Debugging with tcpdump on the virtual machine, shows virtual sending POKE messages to physical peer; peer answers PONG which is received by the vm; vm anyway doesn't send ACK, probably meaning PONG in not "undestood" by chan_iax; changing the port of the link back, or changing the ip address (i.e: the two servers have 2 network cards in 2 different nets; link phys to virt is done on the first net; link back virt to phys on the other net) solves the problem.
No changes setting trunk=yes or no
No problems seems to exists on physical machines-pairs (link-trunk between physical machines) having the same os/asterisk versions of the faulty ones.
Reproduced in 3 different situations on various esxi versions and in esx 3.5

Maybe some timing issues ?
Comments:By: andrea lanza (lanzaandrea) 2011-11-07 02:50:40.130-0600

I forgot to add the iax2 debug:

Tx-Frame Retry[000] -- OSeqno: 000 ISeqno: 000 Type: IAX     Subclass: POKE
  Timestamp: 00006ms  SCall: 01756  DCall: 00000 [xx.yy.zzz.ww:4569]

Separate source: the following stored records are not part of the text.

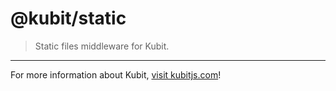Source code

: # @kubit/static

> Static files middleware for Kubit.

<hr />

For more information about Kubit, [visit kubitjs.com](https://kubitjs.com)!
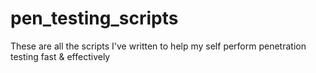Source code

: # pen_testing_scripts
These are all the scripts I've written to help my self perform penetration testing fast &amp; effectively 
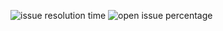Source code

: ![issue resolution time](https://isitmaintained.com/badge/resolution/Derkades/Minigames.svg)
![open issue percentage](https://isitmaintained.com/badge/open/Derkades/Minigames.svg)
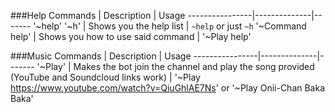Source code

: 
###Help
Commands |  Description |  Usage
----------------|--------------|-------
'~help' '~h' | Shows you the help list |  `~help` or just `~h` 
'~Command help' | Shows you how to use said command | '~Play help'


###Music
Commands |  Description |  Usage
----------------|--------------|-------
'~Play' | Makes the bot join the channel and play the song provided (YouTube and Soundcloud links work) | '~Play https://www.youtube.com/watch?v=QiuGhlAE7Ns' or '~Play Onii-Chan Baka Baka'

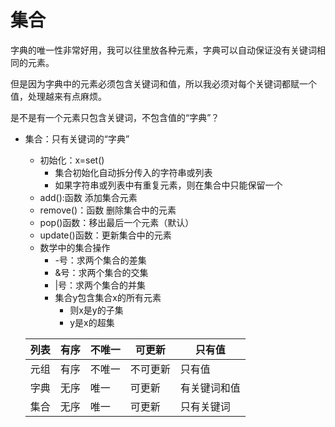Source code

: # 集合

字典的唯一性非常好用，我可以往里放各种元素，字典可以自动保证没有关键词相同的元素。

但是因为字典中的元素必须包含关键词和值，所以我必须对每个关键词都赋一个值，处理越来有点麻烦。

是不是有一个元素只包含关键词，不包含值的“字典”？

- 集合：只有关键词的“字典”

  - 初始化：x=set()
    - 集合初始化自动拆分传入的字符串或列表 
    - 如果字符串或列表中有重复元素，则在集合中只能保留一个
  - add():函数 添加集合元素
  - remove()：函数 删除集合中的元素
  - pop()函数：移出最后一个元素（默认）
  - update()函数：更新集合中的元素
  - 数学中的集合操作
    - -号：求两个集合的差集
    - &号：求两个集合的交集
    - |号：求两个集合的并集
    - 集合y包含集合x的所有元素
      - 则x是y的子集
      - y是x的超集

  | 列表 | 有序 | 不唯一 | 可更新   | 只有值       |
  | ---- | ---- | ------ | -------- | ------------ |
  | 元组 | 有序 | 不唯一 | 不可更新 | 只有值       |
  | 字典 | 无序 | 唯一   | 可更新   | 有关键词和值 |
  | 集合 | 无序 | 唯一   | 可更新   | 只有关键词   |
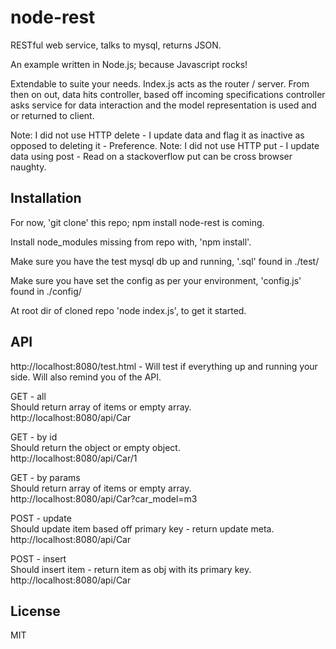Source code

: # node-rest

  RESTful web service, talks to mysql, returns JSON.

  An example written in Node.js; because Javascript rocks!

  Extendable to suite your needs. Index.js acts as the router / server. From then on out, data hits controller, based off incoming specifications controller asks service for data interaction and the model representation is used and or returned to client.
  
  Note: I did not use HTTP delete - I update data and flag it as inactive as opposed to deleting it - Preference.
  Note: I did not use HTTP put - I update data using post - Read on a stackoverflow put can be cross browser naughty.
  
## Installation

  For now, 'git clone' this repo; npm install node-rest is coming.
  
  Install node_modules missing from repo with, 'npm install'.
  
  Make sure you have the test mysql db up and running, '.sql' found in ./test/
  
  Make sure you have set the config as per your environment, 'config.js' found in ./config/
  
  At root dir of cloned repo 'node index.js', to get it started.

## API

  http://localhost:8080/test.html - Will test if everything up and running your side. Will also remind you of the API.
  
  GET - all<br/>
  Should return array of items or empty array.<br/>
  http://localhost:8080/api/Car
  
  GET - by id<br/>
  Should return the object or empty object.<br/>
  http://localhost:8080/api/Car/1
  
  GET - by params<br/>
  Should return array of items or empty array.<br/>
  http://localhost:8080/api/Car?car_model=m3
  
  POST - update<br/>
  Should update item based off primary key - return update meta.<br/>
  http://localhost:8080/api/Car
  
  POST - insert<br/>
  Should insert item - return item as obj with its primary key.<br/>
  http://localhost:8080/api/Car

  
## License

  MIT

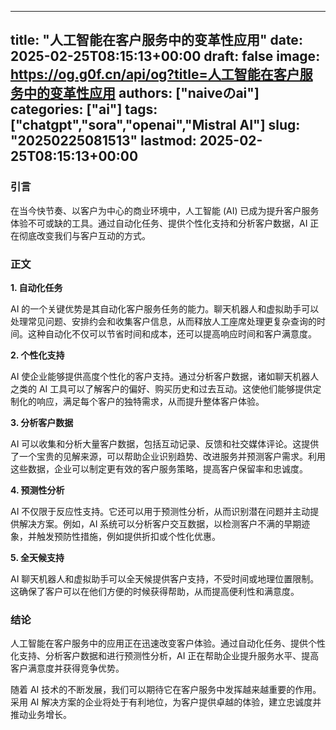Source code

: 
---
title: "人工智能在客户服务中的变革性应用"
date: 2025-02-25T08:15:13+00:00
draft: false
image: https://og.g0f.cn/api/og?title=人工智能在客户服务中的变革性应用
authors: ["naiveのai"]
categories: ["ai"]
tags: ["chatgpt","sora","openai","Mistral AI"]
slug: "20250225081513"
lastmod: 2025-02-25T08:15:13+00:00
---
### 引言

在当今快节奏、以客户为中心的商业环境中，人工智能 (AI) 已成为提升客户服务体验不可或缺的工具。通过自动化任务、提供个性化支持和分析客户数据，AI 正在彻底改变我们与客户互动的方式。

### 正文

**1. 自动化任务**

AI 的一个关键优势是其自动化客户服务任务的能力。聊天机器人和虚拟助手可以处理常见问题、安排约会和收集客户信息，从而释放人工座席处理更复杂查询的时间。这种自动化不仅可以节省时间和成本，还可以提高响应时间和客户满意度。

**2. 个性化支持**

AI 使企业能够提供高度个性化的客户支持。通过分析客户数据，诸如聊天机器人之类的 AI 工具可以了解客户的偏好、购买历史和过去互动。这使他们能够提供定制化的响应，满足每个客户的独特需求，从而提升整体客户体验。

**3. 分析客户数据**

AI 可以收集和分析大量客户数据，包括互动记录、反馈和社交媒体评论。这提供了一个宝贵的见解来源，可以帮助企业识别趋势、改进服务并预测客户需求。利用这些数据，企业可以制定更有效的客户服务策略，提高客户保留率和忠诚度。

**4. 预测性分析**

AI 不仅限于反应性支持。它还可以用于预测性分析，从而识别潜在问题并主动提供解决方案。例如，AI 系统可以分析客户交互数据，以检测客户不满的早期迹象，并触发预防性措施，例如提供折扣或个性化优惠。

**5. 全天候支持**

AI 聊天机器人和虚拟助手可以全天候提供客户支持，不受时间或地理位置限制。这确保了客户可以在他们方便的时候获得帮助，从而提高便利性和满意度。

### 结论

人工智能在客户服务中的应用正在迅速改变客户体验。通过自动化任务、提供个性化支持、分析客户数据和进行预测性分析，AI 正在帮助企业提升服务水平、提高客户满意度并获得竞争优势。

随着 AI 技术的不断发展，我们可以期待它在客户服务中发挥越来越重要的作用。采用 AI 解决方案的企业将处于有利地位，为客户提供卓越的体验，建立忠诚度并推动业务增长。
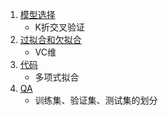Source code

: 1. [模型选择](1.模型选择.ipynb)
    - K折交叉验证
2. [过拟合和欠拟合](2.过拟合和欠拟合.ipynb)
    - VC维
3. [代码](3.代码.ipynb)
    - 多项式拟合
4. [QA](4.QA.ipynb)
    - 训练集、验证集、测试集的划分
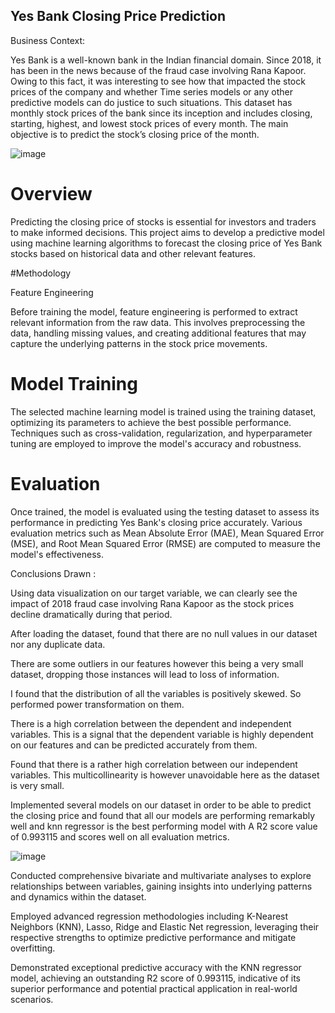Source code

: ## Yes Bank Closing Price Prediction

Business Context:


Yes Bank is a well-known bank in the Indian financial domain. Since 2018, it has been in the news because of the fraud case involving Rana Kapoor. Owing to this fact, it was interesting to see how that impacted the stock prices of the company and whether Time series models or any other predictive models can do justice to such situations. This dataset has monthly stock prices of the bank since its inception and includes closing, starting, highest, and lowest stock prices of every month. The main objective is to predict the stock’s closing price of the month.

![image](https://github.com/Niharika-Bathula/yes-bank-ml/assets/142409759/8784ba22-42f2-4345-817e-19868bc2fee1)

# Overview

Predicting the closing price of stocks is essential for investors and traders to make informed decisions. This project aims to develop a predictive model using machine learning algorithms to forecast the closing price of Yes Bank stocks based on historical data and other relevant features.


#Methodology

Feature Engineering

Before training the model, feature engineering is performed to extract relevant information from the raw data. This involves preprocessing the data, handling missing values, and creating additional features that may capture the underlying patterns in the stock price movements.

# Model Training

The selected machine learning model is trained using the training dataset, optimizing its parameters to achieve the best possible performance. Techniques such as cross-validation, regularization, and hyperparameter tuning are employed to improve the model's accuracy and robustness.

# Evaluation

Once trained, the model is evaluated using the testing dataset to assess its performance in predicting Yes Bank's closing price accurately. Various evaluation metrics such as Mean Absolute Error (MAE), Mean Squared Error (MSE), and Root Mean Squared Error (RMSE) are computed to measure the model's effectiveness.


Conclusions Drawn :



Using data visualization on our target variable, we can clearly see the impact of 2018 fraud case involving Rana Kapoor as the stock prices decline dramatically during that period.

After loading the dataset, found that there are no null values in our dataset nor any duplicate data.

There are some outliers in our features however this being a very small dataset, dropping those instances will lead to loss of information.

I found that the distribution of all the variables is positively skewed. So performed power transformation on them.

There is a high correlation between the dependent and independent variables. This is a signal that the dependent variable is highly dependent on our features and can be predicted accurately from them.

Found that there is a rather high correlation between our independent variables. This multicollinearity is however unavoidable here as the dataset is very small.

Implemented several models on our dataset in order to be able to predict the closing price and found that all our models are performing remarkably well and knn regressor is the best performing model with A R2 score value of 0.993115 and scores well on all evaluation metrics.


![image](https://github.com/Niharika-Bathula/yes-bank-ml/assets/142409759/3947ad54-e874-46bf-80bd-8703b2cdd17a)


Conducted comprehensive bivariate and multivariate analyses to explore relationships between variables, gaining insights into underlying patterns and dynamics within the dataset.

Employed advanced regression methodologies including K-Nearest Neighbors (KNN), Lasso, Ridge and Elastic Net regression, leveraging their respective strengths to optimize predictive performance and mitigate overfitting.

Demonstrated exceptional predictive accuracy with the KNN regressor model, achieving an outstanding R2 score of 0.993115, indicative of its superior performance and potential practical application in real-world scenarios.


 

 

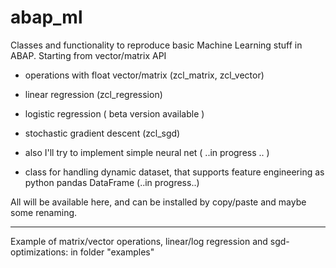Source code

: # abap_ml
Classes and functionality to reproduce basic Machine Learning stuff in ABAP. Starting from vector/matrix API

- operations with float vector/matrix  (zcl_matrix, zcl_vector)
- linear regression (zcl_regression)
- logistic regression ( beta version available )
- stochastic gradient descent  (zcl_sgd)
- also I'll try to implement simple neural net  ( ..in progress .. )

- class for handling dynamic dataset, that supports feature engineering as python pandas DataFrame (..in progress..)

All will be available here, and can be installed by copy/paste and maybe some renaming.

----
Example of matrix/vector operations, linear/log regression and sgd-optimizations: in folder "examples"
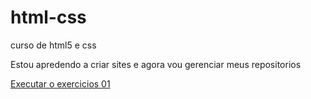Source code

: # html-css
 curso de html5 e css

 Estou apredendo a criar sites e agora vou gerenciar meus repositorios

 <a href="https://humbertolucass.github.io/C:\Users\Lucas\Documents\estudo\html-css\execicio">Executar o exercicios 01

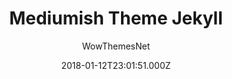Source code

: ---
title: Mediumish Theme Jekyll
github: https://github.com/wowthemesnet/mediumish-theme-jekyll
demo: https://wowthemesnet.github.io/mediumish-theme-jekyll/
author: WowThemesNet
ssg:
  - Jekyll
cms:
  - No Cms
date: 2018-01-12T23:01:51.000Z
description: Jekyll Template - Mediumish
stale: false
---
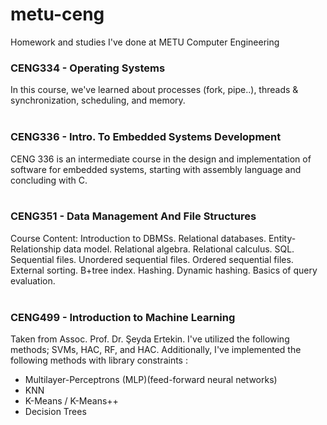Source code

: # metu-ceng
Homework and studies I've done at METU Computer Engineering
<br/>

### CENG334 - Operating Systems
In this course, we've learned about processes (fork, pipe..), threads & synchronization, scheduling, and memory.  
<br/>

### CENG336 - Intro. To Embedded Systems Development
CENG 336 is an intermediate course in the design and implementation of software for embedded systems, starting with assembly language and concluding with C.  
<br/>

### CENG351 - Data Management And File Structures
Course Content: Introduction to DBMSs. Relational databases. Entity-Relationship data model. Relational algebra. Relational calculus. SQL. Sequential files. Unordered sequential files. Ordered sequential files. External sorting. B+tree index. Hashing. Dynamic hashing. Basics of query evaluation.  
<br/>

### CENG499 - Introduction to Machine Learning
Taken from Assoc. Prof. Dr. Şeyda Ertekin. I've utilized the following methods; SVMs, HAC, RF, and HAC. Additionally, I've implemented the following methods with library constraints :
<ul>
  <li>Multilayer-Perceptrons (MLP)(feed-forward neural networks)
  <li>KNN
  <li>K-Means / K-Means++
  <li>Decision Trees
<ul/>
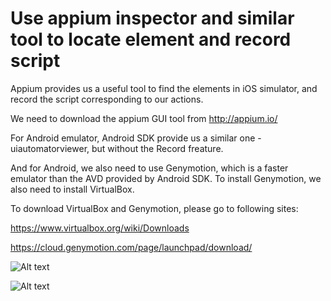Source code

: # Use appium inspector and similar tool to locate element and record script

Appium provides us a useful tool to find the elements in iOS simulator, and record the script corresponding to our actions.

We need to download the appium GUI tool from http://appium.io/

For Android emulator, Android SDK provide us a similar one - uiautomatorviewer, but without the Record freature.

And for Android, we also need to use Genymotion, which is a faster emulator than the AVD provided by Android SDK. To install Genymotion, we also need to install VirtualBox.

To download VirtualBox and Genymotion, please go to following sites:

https://www.virtualbox.org/wiki/Downloads

https://cloud.genymotion.com/page/launchpad/download/

![Alt text](https://raw.githubusercontent.com/hy1984427/appium/master/images/virtualbox_logo.png "VirtualBox")

![Alt text](https://raw.githubusercontent.com/hy1984427/appium/master/images/genymotion_logo.png "Genymotion")

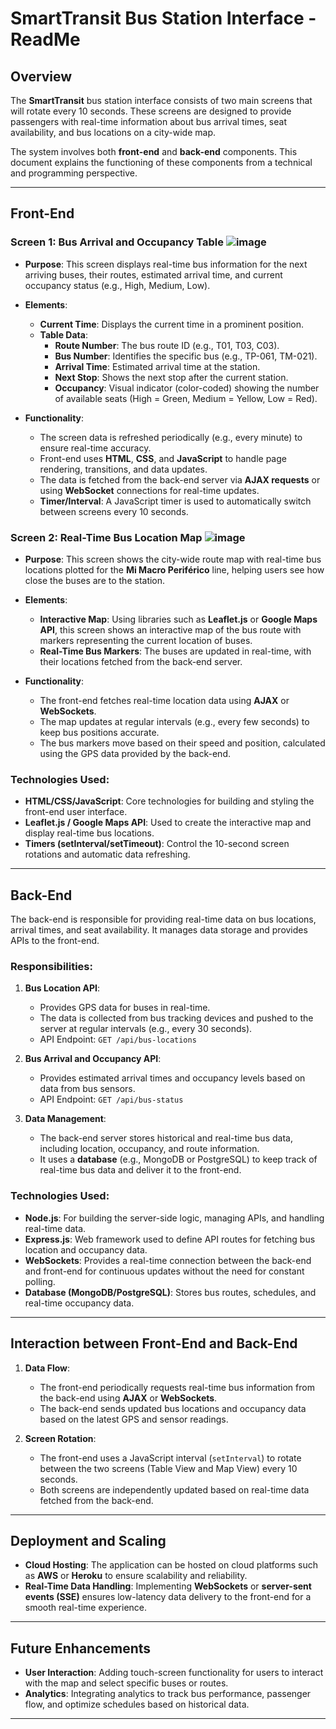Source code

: # SmartTransit Bus Station Interface - ReadMe

## Overview
The **SmartTransit** bus station interface consists of two main screens that will rotate every 10 seconds. These screens are designed to provide passengers with real-time information about bus arrival times, seat availability, and bus locations on a city-wide map.

The system involves both **front-end** and **back-end** components. This document explains the functioning of these components from a technical and programming perspective.

---

## Front-End

### Screen 1: Bus Arrival and Occupancy Table ![image](https://github.com/user-attachments/assets/696a11c6-e64b-4f29-8883-2aaf9bd9b26b)

- **Purpose**: This screen displays real-time bus information for the next arriving buses, their routes, estimated arrival time, and current occupancy status (e.g., High, Medium, Low).
- **Elements**:
  - **Current Time**: Displays the current time in a prominent position.
  - **Table Data**:
    - **Route Number**: The bus route ID (e.g., T01, T03, C03).
    - **Bus Number**: Identifies the specific bus (e.g., TP-061, TM-021).
    - **Arrival Time**: Estimated arrival time at the station.
    - **Next Stop**: Shows the next stop after the current station.
    - **Occupancy**: Visual indicator (color-coded) showing the number of available seats (High = Green, Medium = Yellow, Low = Red).
    
- **Functionality**:
  - The screen data is refreshed periodically (e.g., every minute) to ensure real-time accuracy.
  - Front-end uses **HTML**, **CSS**, and **JavaScript** to handle page rendering, transitions, and data updates.
  - The data is fetched from the back-end server via **AJAX requests** or using **WebSocket** connections for real-time updates.
  - **Timer/Interval**: A JavaScript timer is used to automatically switch between screens every 10 seconds.

### Screen 2: Real-Time Bus Location Map ![image](https://github.com/user-attachments/assets/a1d83087-7772-489f-afca-c9537c717abd)

- **Purpose**: This screen shows the city-wide route map with real-time bus locations plotted for the **Mi Macro Periférico** line, helping users see how close the buses are to the station.
- **Elements**:
  - **Interactive Map**: Using libraries such as **Leaflet.js** or **Google Maps API**, this screen shows an interactive map of the bus route with markers representing the current location of buses.
  - **Real-Time Bus Markers**: The buses are updated in real-time, with their locations fetched from the back-end server.
  
- **Functionality**:
  - The front-end fetches real-time location data using **AJAX** or **WebSockets**.
  - The map updates at regular intervals (e.g., every few seconds) to keep bus positions accurate.
  - The bus markers move based on their speed and position, calculated using the GPS data provided by the back-end.

### Technologies Used:
- **HTML/CSS/JavaScript**: Core technologies for building and styling the front-end user interface.
- **Leaflet.js / Google Maps API**: Used to create the interactive map and display real-time bus locations.
- **Timers (setInterval/setTimeout)**: Control the 10-second screen rotations and automatic data refreshing.

---
## Back-End

The back-end is responsible for providing real-time data on bus locations, arrival times, and seat availability. It manages data storage and provides APIs to the front-end.

### Responsibilities:
1. **Bus Location API**:
   - Provides GPS data for buses in real-time.
   - The data is collected from bus tracking devices and pushed to the server at regular intervals (e.g., every 30 seconds).
   - API Endpoint: `GET /api/bus-locations`

2. **Bus Arrival and Occupancy API**:
   - Provides estimated arrival times and occupancy levels based on data from bus sensors.
   - API Endpoint: `GET /api/bus-status`

3. **Data Management**:
   - The back-end server stores historical and real-time bus data, including location, occupancy, and route information.
   - It uses a **database** (e.g., MongoDB or PostgreSQL) to keep track of real-time bus data and deliver it to the front-end.

### Technologies Used:
- **Node.js**: For building the server-side logic, managing APIs, and handling real-time data.
- **Express.js**: Web framework used to define API routes for fetching bus location and occupancy data.
- **WebSockets**: Provides a real-time connection between the back-end and front-end for continuous updates without the need for constant polling.
- **Database (MongoDB/PostgreSQL)**: Stores bus routes, schedules, and real-time occupancy data.

---

## Interaction between Front-End and Back-End
1. **Data Flow**:
   - The front-end periodically requests real-time bus information from the back-end using **AJAX** or **WebSockets**.
   - The back-end sends updated bus locations and occupancy data based on the latest GPS and sensor readings.
   
2. **Screen Rotation**:
   - The front-end uses a JavaScript interval (`setInterval`) to rotate between the two screens (Table View and Map View) every 10 seconds.
   - Both screens are independently updated based on real-time data fetched from the back-end.

---

## Deployment and Scaling
- **Cloud Hosting**: The application can be hosted on cloud platforms such as **AWS** or **Heroku** to ensure scalability and reliability.
- **Real-Time Data Handling**: Implementing **WebSockets** or **server-sent events (SSE)** ensures low-latency data delivery to the front-end for a smooth real-time experience.

---

## Future Enhancements
- **User Interaction**: Adding touch-screen functionality for users to interact with the map and select specific buses or routes.
- **Analytics**: Integrating analytics to track bus performance, passenger flow, and optimize schedules based on historical data.

---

Tx-Frame Retry[001] -- OSeqno: 000 ISeqno: 000 Type: IAX     Subclass: POKE
  Timestamp: 00006ms  SCall: 01756  DCall: 00000 [xx.yy.zzz.ww:4569]


this debug is showing that, also if tcpdump shows it is receiving PONG, iax2 nevertheless seems not


By: andrea lanza (lanzaandrea) 2011-11-07 04:07:00.743-0600

Further investigation:
start asterisk on the virtual machine, having qualify=yes in the peer definition
iax is UNKNOWN, and after some second becomes UNREACHABLE
stop asterisk (core stop now)
start asterisk on the virtual machine, having qualify=no in the peer definition
iax is UNMONITORED
exit (NOT STOP!) asterisk, change peer definition to qualify=yes
enter asterisk console (asterisk -r)
iax2 reload ==> peer is now REACHABLE

So my conclusion is:

1) Starting an asterisk server 1.8x on a virtual machine, with a iax peer having qualify=yes,
brings to UNREACHABLE state

2) Starting an asterisk server 1.8x on a virtual machine, with a iax peer having qualify=no,
then after startup modify to qualify=yes and reload iax2 configuration, brings to REACHABLE state

3) no issue on the same virtual box having 1.6.20 * version

4) On the physical counterpart (IAX peer), same OS and * versioon, no issues at all

If anybody can confirm this behaviour ...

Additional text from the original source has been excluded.